(Beginning of DATA SUPPLIED)

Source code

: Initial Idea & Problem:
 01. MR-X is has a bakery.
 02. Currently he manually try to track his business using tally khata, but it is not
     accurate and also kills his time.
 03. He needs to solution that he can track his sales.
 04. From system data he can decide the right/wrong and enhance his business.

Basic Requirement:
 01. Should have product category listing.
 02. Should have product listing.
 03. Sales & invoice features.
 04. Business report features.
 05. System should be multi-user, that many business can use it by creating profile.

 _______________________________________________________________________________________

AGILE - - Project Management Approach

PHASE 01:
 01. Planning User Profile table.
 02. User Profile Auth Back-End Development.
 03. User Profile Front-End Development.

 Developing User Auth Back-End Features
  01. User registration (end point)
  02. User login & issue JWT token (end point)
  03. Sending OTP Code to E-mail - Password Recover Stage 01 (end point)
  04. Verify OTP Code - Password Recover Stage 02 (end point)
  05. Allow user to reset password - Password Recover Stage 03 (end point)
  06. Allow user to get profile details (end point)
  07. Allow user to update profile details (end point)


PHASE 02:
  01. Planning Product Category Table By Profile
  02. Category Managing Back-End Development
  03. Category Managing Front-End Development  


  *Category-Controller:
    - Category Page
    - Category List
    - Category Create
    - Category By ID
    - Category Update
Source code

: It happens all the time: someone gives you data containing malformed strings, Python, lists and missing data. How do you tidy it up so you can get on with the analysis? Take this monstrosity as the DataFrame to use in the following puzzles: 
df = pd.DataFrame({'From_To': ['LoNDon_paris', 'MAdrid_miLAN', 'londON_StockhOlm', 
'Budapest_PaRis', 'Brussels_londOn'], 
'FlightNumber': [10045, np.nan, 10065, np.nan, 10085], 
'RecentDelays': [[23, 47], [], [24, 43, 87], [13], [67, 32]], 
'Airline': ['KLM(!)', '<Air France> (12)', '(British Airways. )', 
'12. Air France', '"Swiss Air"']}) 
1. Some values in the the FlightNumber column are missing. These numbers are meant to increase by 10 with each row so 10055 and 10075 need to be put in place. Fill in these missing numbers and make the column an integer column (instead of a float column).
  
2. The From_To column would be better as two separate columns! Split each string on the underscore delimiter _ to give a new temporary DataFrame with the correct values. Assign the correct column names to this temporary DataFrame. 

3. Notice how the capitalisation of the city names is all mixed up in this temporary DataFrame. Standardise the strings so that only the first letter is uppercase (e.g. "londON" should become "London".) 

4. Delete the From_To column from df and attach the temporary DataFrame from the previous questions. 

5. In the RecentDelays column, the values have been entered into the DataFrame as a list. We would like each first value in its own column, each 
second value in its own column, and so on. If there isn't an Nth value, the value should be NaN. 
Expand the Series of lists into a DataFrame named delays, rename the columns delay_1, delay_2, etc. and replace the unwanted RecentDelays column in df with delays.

(End of DATA SUPPLIED)

== PROBLEM REQUIREMENTS ==
Copy the whole listing down exactly.

== COMPLETED TASK ==
Source code

: Initial Idea & Problem:
 01. MR-X is has a bakery.
 02. Currently he manually try to track his business using tally khata, but it is not
     accurate and also kills his time.
 03. He needs to solution that he can track his sales.
 04. From system data he can decide the right/wrong and enhance his business.

Basic Requirement:
 01. Should have product category listing.
 02. Should have product listing.
 03. Sales & invoice features.
 04. Business report features.
 05. System should be multi-user, that many business can use it by creating profile.

 _______________________________________________________________________________________

AGILE - - Project Management Approach

PHASE 01:
 01. Planning User Profile table.
 02. User Profile Auth Back-End Development.
 03. User Profile Front-End Development.

 Developing User Auth Back-End Features
  01. User registration (end point)
  02. User login & issue JWT token (end point)
  03. Sending OTP Code to E-mail - Password Recover Stage 01 (end point)
  04. Verify OTP Code - Password Recover Stage 02 (end point)
  05. Allow user to reset password - Password Recover Stage 03 (end point)
  06. Allow user to get profile details (end point)
  07. Allow user to update profile details (end point)


PHASE 02:
  01. Planning Product Category Table By Profile
  02. Category Managing Back-End Development
  03. Category Managing Front-End Development  


  *Category-Controller:
    - Category Page
    - Category List
    - Category Create
    - Category By ID
    - Category Update
Source code

: It happens all the time: someone gives you data containing malformed strings, Python, lists and missing data. How do you tidy it up so you can get on with the analysis? Take this monstrosity as the DataFrame to use in the following puzzles: 
df = pd.DataFrame({'From_To': ['LoNDon_paris', 'MAdrid_miLAN', 'londON_StockhOlm', 
'Budapest_PaRis', 'Brussels_londOn'], 
'FlightNumber': [10045, np.nan, 10065, np.nan, 10085], 
'RecentDelays': [[23, 47], [], [24, 43, 87], [13], [67, 32]], 
'Airline': ['KLM(!)', '<Air France> (12)', '(British Airways. )', 
'12. Air France', '"Swiss Air"']}) 
1. Some values in the the FlightNumber column are missing. These numbers are meant to increase by 10 with each row so 10055 and 10075 need to be put in place. Fill in these missing numbers and make the column an integer column (instead of a float column).
  
2. The From_To column would be better as two separate columns! Split each string on the underscore delimiter _ to give a new temporary DataFrame with the correct values. Assign the correct column names to this temporary DataFrame. 

3. Notice how the capitalisation of the city names is all mixed up in this temporary DataFrame. Standardise the strings so that only the first letter is uppercase (e.g. "londON" should become "London".) 

4. Delete the From_To column from df and attach the temporary DataFrame from the previous questions. 

5. In the RecentDelays column, the values have been entered into the DataFrame as a list. We would like each first value in its own column, each 
second value in its own column, and so on. If there isn't an Nth value, the value should be NaN. 
Expand the Series of lists into a DataFrame named delays, rename the columns delay_1, delay_2, etc. and replace the unwanted RecentDelays column in df with delays.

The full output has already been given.